Commoners, representatives of civil society organisations and members of Left parties organised two protest marches in Ranchi and one in Jamshedpur
Indians gather during a protest against the Citizen Amendment Act in Mumbai on Thursday.

TT Bureau   |   Ranchi/Jamshedpur   |   Published 19.12.19, 08:29 PM

The protests that erupted across the country on Thursday against the amended citizenship law and the proposed all-India National Register of Citizens (NRC) echoed in Jharkhand as well, albeit in a low-key manner because of the model code of conduct.

Common citizens, representatives of civil society organisations and members of Left parties organised two protest marches in Ranchi and one in Jamshedpur.
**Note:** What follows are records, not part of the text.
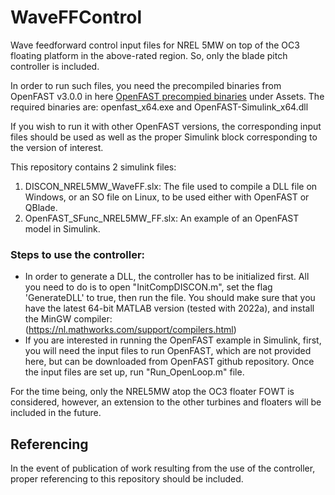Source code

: # WaveFFControl
Wave feedforward control input files for NREL 5MW on top of the OC3 floating platform in the above-rated region. So, only the blade pitch controller is included.

In order to run such files, you need the precompiled binaries from OpenFAST v3.0.0 in here [OpenFAST precompied binaries](https://github.com/OpenFAST/openfast/releases) under Assets. The required binaries are: openfast_x64.exe and OpenFAST-Simulink_x64.dll

If you wish to run it with other OpenFAST versions, the corresponding input files should be used as well as the proper Simulink block corresponding to the version of interest.

This repository contains 2 simulink files:
1) DISCON_NREL5MW_WaveFF.slx: The file used to compile a DLL file on Windows, or an SO file on Linux, to be used either with OpenFAST or QBlade.
2) OpenFAST_SFunc_NREL5MW_FF.slx: An example of an OpenFAST model in Simulink.

### Steps to use the controller:
- In order to generate a DLL, the controller has to be initialized first. All you need to do is to open "InitCompDISCON.m", set the flag 'GenerateDLL' to true, then run   the file. You should make sure that you have the latest 64-bit MATLAB version (tested with 2022a), and install the MinGW compiler:    (https://nl.mathworks.com/support/compilers.html)
- If you are interested in running the OpenFAST example in Simulink, first, you will need the input files to run OpenFAST, which are not provided here, but can be downloaded from OpenFAST github repository. Once the input files are set up, run "Run_OpenLoop.m" file.

For the time being, only the NREL5MW atop the OC3 floater FOWT is considered, however, an extension to the other turbines and floaters will be included in the future.

## Referencing
In the event of publication of work resulting from the use of the controller, proper referencing to this repository should be included.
At the first march in Ranchi, the organisers pointed out that the NRC would affect tribals of the state. Adivasis enjoy land rights by tradition and most of their land is vested with village heads hence it will be difficult for them to show individual ownership of land, the activists pointed out. If the tribals can’t prove they own land how can they register in the NRC, the activists wondered.


Representatives of organisations such as Adivasi Adhikar Manch, Christian Yuva Manch, the Ranchi branch of the National Alliance for People’s Movement, Jharkhand Janadhikar Mahasabha (which is itself an umbrella organisation of various such outfits), All India Students’ Front, Adivasi Mahila Manch and Nagrik Adhikar Manch participated in the protest.

“The CAA is a divisive pronouncement of the BJP government,” Bharat Bhushan Chaudhary of the Mahasabha told the gathering.

“The government is using police machinery to quell the voice of protest,” said Praful Linda of the CPM, who also addressed the gathering at the Zilla School ground in Ranchi, citing the police firing in Assam and attack on students of Jamia Milia Islamia University and Aligarh Muslim University.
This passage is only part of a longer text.